# DECODER in a MAC



## Treeman (Jan 6, 2008)

Has anyone one installed a decoder in a Hartland Mack? Just opened one up and was surprised what simple wiring it had. Or really how it had almost no wiring. No wires exit the motor block except for a tube holding the head light. I wonder where the best place would be for the decoder. It may go in the motor block and make it self contained.


----------



## Greg Elmassian (Jan 3, 2008)

You have a lot of options, how about a picture of the loco open? 

Do you want sound? Is cost an issue? 

Regards, Greg


----------



## Treeman (Jan 6, 2008)

It is not getting sound. I was going to use a Digitrax HO decoder. Less than $20


----------



## Road Foreman (Jan 2, 2008)

Mike, 

On a nother thread they used a Digitrax DH163.. May be they wanted to add lots of lites..


----------



## Greg Elmassian (Jan 3, 2008)

You would do well to measure the full slip current of the loco, i.e. hold the loco by the coupler and see what the current is at max voltage with the wheels slipping.

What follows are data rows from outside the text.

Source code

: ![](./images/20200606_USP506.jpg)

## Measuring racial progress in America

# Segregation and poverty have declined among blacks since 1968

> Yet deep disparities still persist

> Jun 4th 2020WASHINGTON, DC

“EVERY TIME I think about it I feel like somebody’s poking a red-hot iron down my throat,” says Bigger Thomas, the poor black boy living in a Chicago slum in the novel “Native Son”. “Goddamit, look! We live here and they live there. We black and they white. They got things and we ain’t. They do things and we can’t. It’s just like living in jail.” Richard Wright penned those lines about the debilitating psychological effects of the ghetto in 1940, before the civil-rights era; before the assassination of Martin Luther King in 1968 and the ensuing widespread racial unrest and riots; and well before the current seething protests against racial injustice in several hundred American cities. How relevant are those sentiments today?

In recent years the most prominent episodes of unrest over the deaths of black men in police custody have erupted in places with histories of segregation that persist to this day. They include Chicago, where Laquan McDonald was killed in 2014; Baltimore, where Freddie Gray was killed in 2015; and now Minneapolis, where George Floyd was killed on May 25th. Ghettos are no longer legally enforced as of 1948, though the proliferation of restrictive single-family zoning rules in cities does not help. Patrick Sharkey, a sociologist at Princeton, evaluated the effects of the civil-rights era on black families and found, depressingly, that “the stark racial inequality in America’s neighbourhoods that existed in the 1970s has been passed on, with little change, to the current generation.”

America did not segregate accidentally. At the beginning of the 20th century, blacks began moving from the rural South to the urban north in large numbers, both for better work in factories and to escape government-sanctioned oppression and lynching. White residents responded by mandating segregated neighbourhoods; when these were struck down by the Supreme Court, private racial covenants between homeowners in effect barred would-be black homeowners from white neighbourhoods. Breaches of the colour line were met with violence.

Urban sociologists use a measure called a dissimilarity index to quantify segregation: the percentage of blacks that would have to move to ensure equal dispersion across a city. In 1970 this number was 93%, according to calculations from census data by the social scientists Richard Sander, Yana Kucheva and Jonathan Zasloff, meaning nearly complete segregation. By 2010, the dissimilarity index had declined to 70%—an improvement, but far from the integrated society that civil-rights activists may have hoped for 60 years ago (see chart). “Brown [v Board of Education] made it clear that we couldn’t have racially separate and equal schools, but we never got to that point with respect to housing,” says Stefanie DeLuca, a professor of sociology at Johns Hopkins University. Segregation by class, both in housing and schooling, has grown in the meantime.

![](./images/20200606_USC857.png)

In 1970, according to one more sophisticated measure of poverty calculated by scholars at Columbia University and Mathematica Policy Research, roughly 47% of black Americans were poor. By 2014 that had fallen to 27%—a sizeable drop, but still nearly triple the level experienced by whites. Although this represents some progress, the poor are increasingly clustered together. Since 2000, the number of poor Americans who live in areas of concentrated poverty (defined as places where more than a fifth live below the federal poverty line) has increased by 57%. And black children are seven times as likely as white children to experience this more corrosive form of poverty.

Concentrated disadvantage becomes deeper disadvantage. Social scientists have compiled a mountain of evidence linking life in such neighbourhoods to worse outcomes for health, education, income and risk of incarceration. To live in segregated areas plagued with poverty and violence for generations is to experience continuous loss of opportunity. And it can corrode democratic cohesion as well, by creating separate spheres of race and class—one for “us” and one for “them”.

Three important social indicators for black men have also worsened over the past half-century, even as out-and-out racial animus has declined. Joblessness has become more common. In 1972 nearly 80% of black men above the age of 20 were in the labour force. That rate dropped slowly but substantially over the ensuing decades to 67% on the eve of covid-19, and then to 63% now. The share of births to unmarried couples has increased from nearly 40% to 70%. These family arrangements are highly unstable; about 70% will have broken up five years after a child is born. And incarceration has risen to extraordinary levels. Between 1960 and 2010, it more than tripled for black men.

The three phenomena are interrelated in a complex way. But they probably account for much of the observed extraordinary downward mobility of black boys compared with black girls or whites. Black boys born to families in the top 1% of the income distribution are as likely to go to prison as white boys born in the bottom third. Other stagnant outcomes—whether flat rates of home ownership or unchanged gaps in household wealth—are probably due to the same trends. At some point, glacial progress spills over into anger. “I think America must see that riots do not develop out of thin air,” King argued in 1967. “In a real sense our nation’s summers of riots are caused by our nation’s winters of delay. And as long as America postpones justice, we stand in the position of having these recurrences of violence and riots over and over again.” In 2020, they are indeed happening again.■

Most HO decoders do not have the current sourcing ability to handle a large scale loco.

This will help narrow down the choices.


If you don't care about sound at all, then maybe one of those MRC decoders that Jerry M. found on sale for $10.22 might fill the bill, just don't use the sound.

Regards, Greg


----------



## Treeman (Jan 6, 2008)

No wiring extends out of the motor block. I was wondering if it would be wise to fit the decoder in the block. Iam looking for a picture.


----------



## Greg Elmassian (Jan 3, 2008)

Ahh! A challenge! 

You will have to separate the pickups from the motor leads. you need 4 wires to the decoder, 2 track pickup, and 2 motor. Connecting motor to track is instant destruction to DCC decoders, the "cardinal sin" as it were. 

Regards, Greg


----------



## Treeman (Jan 6, 2008)

Bob, where did you find that other thread.


----------



## Trains West (Oct 4, 2008)

I would run the wires out of the block to the decoder rather then put the decoder in the block .......

I have used DH123 and DH163 in trolleys before but even a small loco you need to check the draw when under load.....


----------



## JeffS (Jun 5, 2008)

Mike, 

Bob Brashear alerted me to your post here. My wife Sue and I installed a ZIMO MX64H HO decoder in a Mack (I figure out which wire goes where and Sue does most of the hard work - disassembly, soldering, installing, reassembly, etc.)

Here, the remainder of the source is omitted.